Hans Peter Schneider arbeitete von 1964 bis 1985 in der Schuhfabrik Löw in Oberaach. Er führte mit seiner Frau die letzte hiesige Schuhmanufaktur. Die Besuchenden des Ortsmuseums erfuhren am Sonntag Interessantes zum grossen Aufschwung und dem Niedergang der einst blühenden Schuhindustrie.

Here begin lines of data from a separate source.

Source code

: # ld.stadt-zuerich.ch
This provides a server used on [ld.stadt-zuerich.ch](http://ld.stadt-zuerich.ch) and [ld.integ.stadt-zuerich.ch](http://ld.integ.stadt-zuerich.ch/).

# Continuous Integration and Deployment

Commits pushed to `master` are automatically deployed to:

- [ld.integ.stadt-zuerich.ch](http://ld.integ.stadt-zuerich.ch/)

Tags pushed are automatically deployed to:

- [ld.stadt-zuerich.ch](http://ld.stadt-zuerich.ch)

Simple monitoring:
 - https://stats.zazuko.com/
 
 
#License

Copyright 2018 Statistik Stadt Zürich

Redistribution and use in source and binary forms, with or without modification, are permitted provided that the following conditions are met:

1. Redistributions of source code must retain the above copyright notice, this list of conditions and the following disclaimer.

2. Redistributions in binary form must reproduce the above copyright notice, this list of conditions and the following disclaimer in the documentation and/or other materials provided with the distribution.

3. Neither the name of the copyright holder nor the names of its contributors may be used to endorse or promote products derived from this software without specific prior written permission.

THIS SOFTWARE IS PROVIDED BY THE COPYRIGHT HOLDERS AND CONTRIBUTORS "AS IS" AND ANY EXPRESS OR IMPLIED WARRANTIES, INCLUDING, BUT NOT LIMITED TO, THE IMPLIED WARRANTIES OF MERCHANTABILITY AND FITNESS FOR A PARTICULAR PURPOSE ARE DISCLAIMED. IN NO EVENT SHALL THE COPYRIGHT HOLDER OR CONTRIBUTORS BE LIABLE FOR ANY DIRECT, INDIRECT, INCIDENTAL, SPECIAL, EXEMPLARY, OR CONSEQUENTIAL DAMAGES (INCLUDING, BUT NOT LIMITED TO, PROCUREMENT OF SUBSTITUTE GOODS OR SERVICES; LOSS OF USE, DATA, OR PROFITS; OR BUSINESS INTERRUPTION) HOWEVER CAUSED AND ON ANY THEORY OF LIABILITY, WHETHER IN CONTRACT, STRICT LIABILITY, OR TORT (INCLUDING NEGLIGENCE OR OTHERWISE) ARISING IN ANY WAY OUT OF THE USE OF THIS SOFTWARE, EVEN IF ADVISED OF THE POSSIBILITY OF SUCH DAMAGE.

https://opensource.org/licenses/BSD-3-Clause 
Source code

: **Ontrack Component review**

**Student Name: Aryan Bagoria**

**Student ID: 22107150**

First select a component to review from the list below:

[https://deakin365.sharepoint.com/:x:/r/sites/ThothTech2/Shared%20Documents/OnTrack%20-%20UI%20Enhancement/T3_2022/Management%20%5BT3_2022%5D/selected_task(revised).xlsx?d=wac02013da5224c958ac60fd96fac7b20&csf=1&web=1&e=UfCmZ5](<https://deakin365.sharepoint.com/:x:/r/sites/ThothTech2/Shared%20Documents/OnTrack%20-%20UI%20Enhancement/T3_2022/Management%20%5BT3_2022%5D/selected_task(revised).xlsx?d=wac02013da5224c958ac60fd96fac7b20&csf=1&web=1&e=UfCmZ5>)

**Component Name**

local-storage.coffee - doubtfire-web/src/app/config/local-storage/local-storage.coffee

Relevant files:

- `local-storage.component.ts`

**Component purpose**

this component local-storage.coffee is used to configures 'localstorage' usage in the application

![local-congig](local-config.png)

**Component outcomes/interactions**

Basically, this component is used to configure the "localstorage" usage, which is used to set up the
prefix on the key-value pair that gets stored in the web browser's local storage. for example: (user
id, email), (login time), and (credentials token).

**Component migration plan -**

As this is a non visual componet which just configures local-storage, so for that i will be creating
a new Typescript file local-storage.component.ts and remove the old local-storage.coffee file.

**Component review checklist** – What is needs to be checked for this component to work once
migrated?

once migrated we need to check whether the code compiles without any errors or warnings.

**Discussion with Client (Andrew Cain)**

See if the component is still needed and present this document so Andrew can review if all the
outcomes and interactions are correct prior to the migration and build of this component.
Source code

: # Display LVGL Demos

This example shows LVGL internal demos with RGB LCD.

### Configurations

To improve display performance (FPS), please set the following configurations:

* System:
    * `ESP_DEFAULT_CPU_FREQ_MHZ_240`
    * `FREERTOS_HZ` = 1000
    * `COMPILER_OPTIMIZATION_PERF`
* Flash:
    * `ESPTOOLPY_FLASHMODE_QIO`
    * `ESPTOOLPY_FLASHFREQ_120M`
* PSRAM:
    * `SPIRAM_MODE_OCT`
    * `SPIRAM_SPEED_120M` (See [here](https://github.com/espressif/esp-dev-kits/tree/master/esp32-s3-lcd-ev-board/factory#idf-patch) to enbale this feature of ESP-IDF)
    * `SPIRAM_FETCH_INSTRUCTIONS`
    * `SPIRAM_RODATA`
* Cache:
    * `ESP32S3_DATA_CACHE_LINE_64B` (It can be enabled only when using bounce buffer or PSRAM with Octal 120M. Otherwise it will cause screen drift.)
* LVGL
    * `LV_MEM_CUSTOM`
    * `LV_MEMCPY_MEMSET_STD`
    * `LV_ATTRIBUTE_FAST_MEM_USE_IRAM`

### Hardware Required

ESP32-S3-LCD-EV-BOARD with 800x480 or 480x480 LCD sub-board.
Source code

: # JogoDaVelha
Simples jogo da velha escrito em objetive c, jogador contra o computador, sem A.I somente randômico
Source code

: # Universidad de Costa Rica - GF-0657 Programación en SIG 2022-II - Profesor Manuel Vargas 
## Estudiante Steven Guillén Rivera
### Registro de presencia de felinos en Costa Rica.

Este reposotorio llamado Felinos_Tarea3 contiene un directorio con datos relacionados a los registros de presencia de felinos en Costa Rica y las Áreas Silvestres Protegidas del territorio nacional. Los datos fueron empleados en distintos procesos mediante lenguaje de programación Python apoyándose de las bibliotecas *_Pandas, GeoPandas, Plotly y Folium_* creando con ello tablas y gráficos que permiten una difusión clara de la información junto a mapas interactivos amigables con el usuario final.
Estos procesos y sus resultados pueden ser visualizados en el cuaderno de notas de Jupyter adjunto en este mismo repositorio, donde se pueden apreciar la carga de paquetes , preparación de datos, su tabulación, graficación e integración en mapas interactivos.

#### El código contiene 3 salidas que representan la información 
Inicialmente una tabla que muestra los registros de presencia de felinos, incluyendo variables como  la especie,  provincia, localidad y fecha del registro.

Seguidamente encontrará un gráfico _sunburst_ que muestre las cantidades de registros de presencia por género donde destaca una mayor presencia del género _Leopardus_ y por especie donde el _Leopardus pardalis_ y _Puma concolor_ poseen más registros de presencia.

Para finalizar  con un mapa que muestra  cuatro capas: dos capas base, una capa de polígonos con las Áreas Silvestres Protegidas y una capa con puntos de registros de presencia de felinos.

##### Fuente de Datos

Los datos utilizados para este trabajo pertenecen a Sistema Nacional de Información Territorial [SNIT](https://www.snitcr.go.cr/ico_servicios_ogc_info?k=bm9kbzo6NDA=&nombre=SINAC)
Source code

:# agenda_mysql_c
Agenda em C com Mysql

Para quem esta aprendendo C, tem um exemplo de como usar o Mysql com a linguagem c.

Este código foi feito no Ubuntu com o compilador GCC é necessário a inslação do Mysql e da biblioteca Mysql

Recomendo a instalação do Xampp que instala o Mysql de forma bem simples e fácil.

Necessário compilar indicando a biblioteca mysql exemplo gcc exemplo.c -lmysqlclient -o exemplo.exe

Die lange Geschichte der Schuhe
Schon die Pfahlbauer banden sich zum Schutz Tierhäute um die Füsse. Die ersten Lederschuhe wurden mit Faustkeilen zugeschnitten und die Löcher mit Spitzknochen ausgestanzt. Die Lederherstellung geschah anfangs per Fettgerbung, Rauchgerbung oder mittels vegetabiler Gerbung. Erst mit der Verwendung von Eichenrinden und Wasser entwickelte sich die Haut zu Leder. Im 19. Jahrhundert lösten mit der Chromgerbung Maschinen die mühsame Handarbeit ab. Erstaunlich ist, dass vor 4'500 Jahren bereits die alten Ägypter Sandalen mit Sohlen aus Zedern- oder Akazienholz und Bändeln aus Pflanzenfasern herstellten. Die Römer hatten in der Schuhherstellung einiges von den Griechen übernommen. Ihre Riemenschuhe waren schon damals ein innovatives Produkt. In der Karolingerzeit (750 bis 950) begann die Schuhfertigung für Angehörige der Kirche, Adlige und Bürger sowie für Arbeiter und Bauern. Die Zeit der Gotik (1200 bis 1500) brachte Schnabelschuhe hervor, bei welchen die Länge des Schnabels Auskunft über den Stand des Trägers gab. In der Renaissance (1500 bis 1600) wurden die Schuhe vorne wieder breiter. Im Barock (1620 bis 1715) prägten vor allem orientalische Vorbilder die Absätze. Nach dem Vorbild des Sonnenkönigs Louis XIV trug man Schuhe mit Diamanten oder Edelsteinen besetzten Schnallen, welche man über Nacht vom Schuh nahm und sicher aufbewahrte. Verblüffend ist, dass es bereits in der Rokoko-Zeit (um 1680) so etwas wie High Heels gegeben hatte, waren doch die Absätze bis 15 Zentimeter hoch. Damals trugen die Menschen der französischen Oberschicht Schuhe mit Rüschen und Maschen, wogegen die Bevölkerung solche aus Leder mit Holzsohlen hatte. Die Französische Revolution veränderte die Mode erneut. Nun trugen Männer lange Hosen (Empire-Zeit, 1795 bis 1820). In der Biedermeierzeit (1815 bis 1848) trug man wieder Unterschuhe aus Holz, damit man nicht im Schlamm einsank. Die Zünfte bestimmten von 1100 bis ca. 1830 das Aussehen der Werkzeuge und gelangten unter Druck der einsetzenden Industrialisierung. Ab 1860 erfuhr mit der Erfindung der Singer-Nähmaschine auch die Schuhmacherei einen grossen Umbruch. Ab 1825 wurde der Leisten zudem maschinell hergestellt. Nun waren bis zu 16 Grössen möglich. Von 1920 bis 1930 erlaubte die Anwendung eines thermoplastischen Klebers die Herstellung von feineren Schuhen. Mit den ab 1970 zunehmenden Schuh-Importen aus Billiglohnländern brach die Schweizer Schuhindustrie zusammen.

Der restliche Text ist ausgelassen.